- Opening Delimiter -

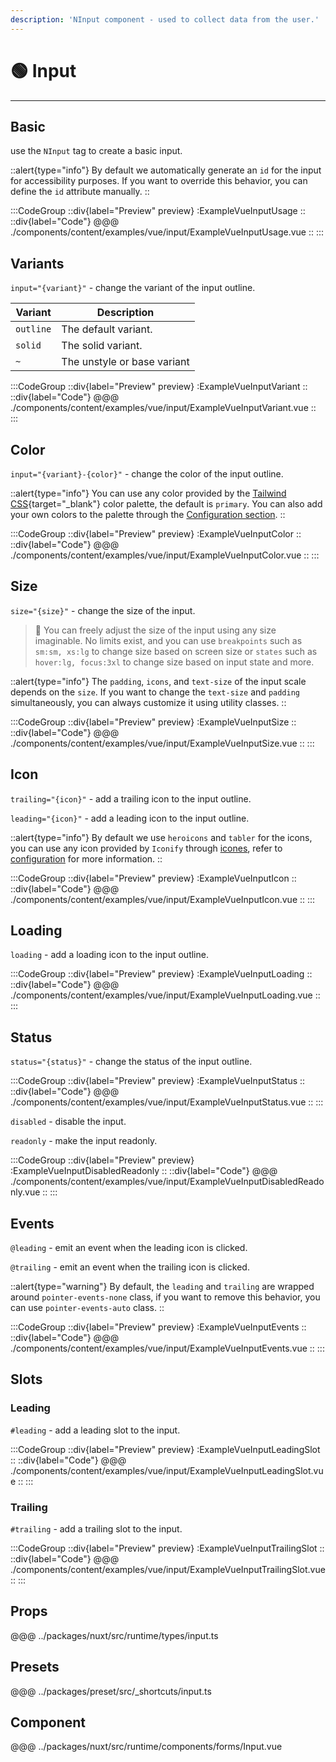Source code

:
 ```yaml
---
description: 'NInput component - used to collect data from the user.'
---
```


# 🟢 Input

---

## Basic

use the `NInput` tag to create a basic input.

::alert{type="info"}
By default we automatically generate an `id` for the input for accessibility purposes. If you want to override this behavior, you can define the `id` attribute manually.
::

:::CodeGroup
::div{label="Preview" preview}
  :ExampleVueInputUsage
::
::div{label="Code"}
@@@ ./components/content/examples/vue/input/ExampleVueInputUsage.vue
::
:::

## Variants

`input="{variant}"` - change the variant of the input outline.

| Variant   | Description                 |
| --------- | --------------------------- |
| `outline` | The default variant.        |
| `solid`   | The solid variant.          |
| `~`       | The unstyle or base variant |

:::CodeGroup
::div{label="Preview" preview}
  :ExampleVueInputVariant
::
::div{label="Code"}
@@@ ./components/content/examples/vue/input/ExampleVueInputVariant.vue
::
:::

## Color

`input="{variant}-{color}"` - change the color of the input outline.

::alert{type="info"}
You can use any color provided by the [Tailwind CSS](https://tailwindcss.com/docs/customizing-colors){target="_blank"} color palette, the default is `primary`. You can also add your own colors to the palette through the [Configuration section](/#getting-started/configuration).
::

:::CodeGroup
::div{label="Preview" preview}
  :ExampleVueInputColor
::
::div{label="Code"}
@@@ ./components/content/examples/vue/input/ExampleVueInputColor.vue
::
:::

## Size

`size="{size}"` - change the size of the input.

> 🚀 You can freely adjust the size of the input using any size imaginable. No limits exist, and you can use `breakpoints` such as `sm:sm, xs:lg` to change size based on screen size or `states` such as `hover:lg, focus:3xl` to change size based on input state and more.

::alert{type="info"}
The `padding`, `icons`, and `text-size` of the input scale depends on the `size`. If you want to change the `text-size` and `padding` simultaneously, you can always customize it using utility classes.
::

:::CodeGroup
::div{label="Preview" preview}
  :ExampleVueInputSize
::
::div{label="Code"}
@@@ ./components/content/examples/vue/input/ExampleVueInputSize.vue
::
:::

## Icon

`trailing="{icon}"` - add a trailing icon to the input outline.

`leading="{icon}"` - add a leading icon to the input outline.

::alert{type="info"}
By default we use `heroicons` and `tabler` for the icons, you can use any icon provided by `Iconify` through [icones](https://icones.js.org/), refer to [configuration](/#getting-started/configuration) for more information.
::

:::CodeGroup
::div{label="Preview" preview}
  :ExampleVueInputIcon
::
::div{label="Code"}
@@@ ./components/content/examples/vue/input/ExampleVueInputIcon.vue
::
:::

## Loading

`loading` - add a loading icon to the input outline.

:::CodeGroup
::div{label="Preview" preview}
  :ExampleVueInputLoading
::
::div{label="Code"}
@@@ ./components/content/examples/vue/input/ExampleVueInputLoading.vue
::
:::

## Status

`status="{status}"` - change the status of the input outline.

:::CodeGroup
::div{label="Preview" preview}
  :ExampleVueInputStatus
::
::div{label="Code"}
@@@ ./components/content/examples/vue/input/ExampleVueInputStatus.vue
::
:::

`disabled` - disable the input.

`readonly` - make the input readonly.

:::CodeGroup
::div{label="Preview" preview}
  :ExampleVueInputDisabledReadonly
::
::div{label="Code"}
@@@ ./components/content/examples/vue/input/ExampleVueInputDisabledReadonly.vue
::
:::

## Events

`@leading` - emit an event when the leading icon is clicked.

`@trailing` - emit an event when the trailing icon is clicked.

::alert{type="warning"}
By default, the `leading` and `trailing` are wrapped around `pointer-events-none` class, if you want to remove this behavior, you can use `pointer-events-auto` class.
::

:::CodeGroup
::div{label="Preview" preview}
  :ExampleVueInputEvents
::
::div{label="Code"}
@@@ ./components/content/examples/vue/input/ExampleVueInputEvents.vue
::
:::

## Slots

### Leading

`#leading` - add a leading slot to the input.

:::CodeGroup
::div{label="Preview" preview}
  :ExampleVueInputLeadingSlot
::
::div{label="Code"}
@@@ ./components/content/examples/vue/input/ExampleVueInputLeadingSlot.vue
::
:::

### Trailing

`#trailing` - add a trailing slot to the input.

:::CodeGroup
::div{label="Preview" preview}
  :ExampleVueInputTrailingSlot
::
::div{label="Code"}
@@@ ./components/content/examples/vue/input/ExampleVueInputTrailingSlot.vue
::
:::

## Props

@@@ ../packages/nuxt/src/runtime/types/input.ts

## Presets

@@@ ../packages/preset/src/_shortcuts/input.ts

## Component

@@@ ../packages/nuxt/src/runtime/components/forms/Input.vue
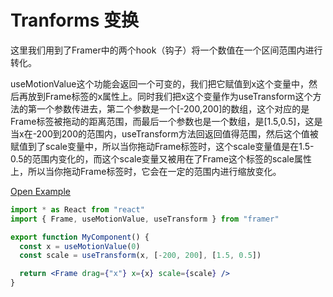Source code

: # Tranforms 变换

这里我们用到了Framer中的两个hook（钩子）将一个数值在一个区间范围内进行转化。

useMotionValue这个功能会返回一个可变的，我们把它赋值到x这个变量中，然后再放到Frame标签的x属性上。同时我们把x这个变量作为useTransform这个方法的第一个参数传进去，第二个参数是一个\[-200,200\]的数组，这个对应的是Frame标签被拖动的距离范围，而最后一个参数也是一个数组，是\[1.5,0.5\]，这是当x在-200到200的范围内，useTransform方法回返回值得范围，然后这个值被赋值到了scale变量中，所以当你拖动Frame标签时，这个scale变量值是在1.5-0.5的范围内变化的，而这个scale变量又被用在了Frame这个标签的scale属性上，所以当你拖动Frame标签时，它会在一定的范围内进行缩放变化。

[Open Example](https://codesandbox.io/s/l0061n7v7)

```jsx
import * as React from "react"
import { Frame, useMotionValue, useTransform } from "framer"

export function MyComponent() {
  const x = useMotionValue(0)
  const scale = useTransform(x, [-200, 200], [1.5, 0.5])

  return <Frame drag={"x"} x={x} scale={scale} />
}
```

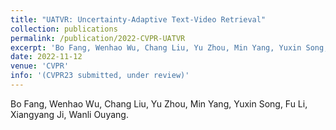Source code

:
 ```yaml
---
title: "UATVR: Uncertainty-Adaptive Text-Video Retrieval"
collection: publications
permalink: /publication/2022-CVPR-UATVR
excerpt: 'Bo Fang, Wenhao Wu, Chang Liu, Yu Zhou, Min Yang, Yuxin Song, Fu Li, Xiangyang Ji, Wanli Ouyang.'
date: 2022-11-12
venue: 'CVPR'
info: '(CVPR23 submitted, under review)'
---
```

Bo Fang, Wenhao Wu, Chang Liu, Yu Zhou, Min Yang, Yuxin Song, Fu Li, Xiangyang Ji, Wanli Ouyang.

- Closing Delimiter -

Task item
Filter the entries down to the lines with the word "components" in them, and copy those lines.

Output for this task
@@@ ./components/content/examples/vue/input/ExampleVueInputUsage.vue
@@@ ./components/content/examples/vue/input/ExampleVueInputVariant.vue
@@@ ./components/content/examples/vue/input/ExampleVueInputColor.vue
@@@ ./components/content/examples/vue/input/ExampleVueInputSize.vue
@@@ ./components/content/examples/vue/input/ExampleVueInputIcon.vue
@@@ ./components/content/examples/vue/input/ExampleVueInputLoading.vue
@@@ ./components/content/examples/vue/input/ExampleVueInputStatus.vue
@@@ ./components/content/examples/vue/input/ExampleVueInputDisabledReadonly.vue
@@@ ./components/content/examples/vue/input/ExampleVueInputEvents.vue
@@@ ./components/content/examples/vue/input/ExampleVueInputLeadingSlot.vue
@@@ ./components/content/examples/vue/input/ExampleVueInputTrailingSlot.vue
@@@ ../packages/nuxt/src/runtime/components/forms/Input.vue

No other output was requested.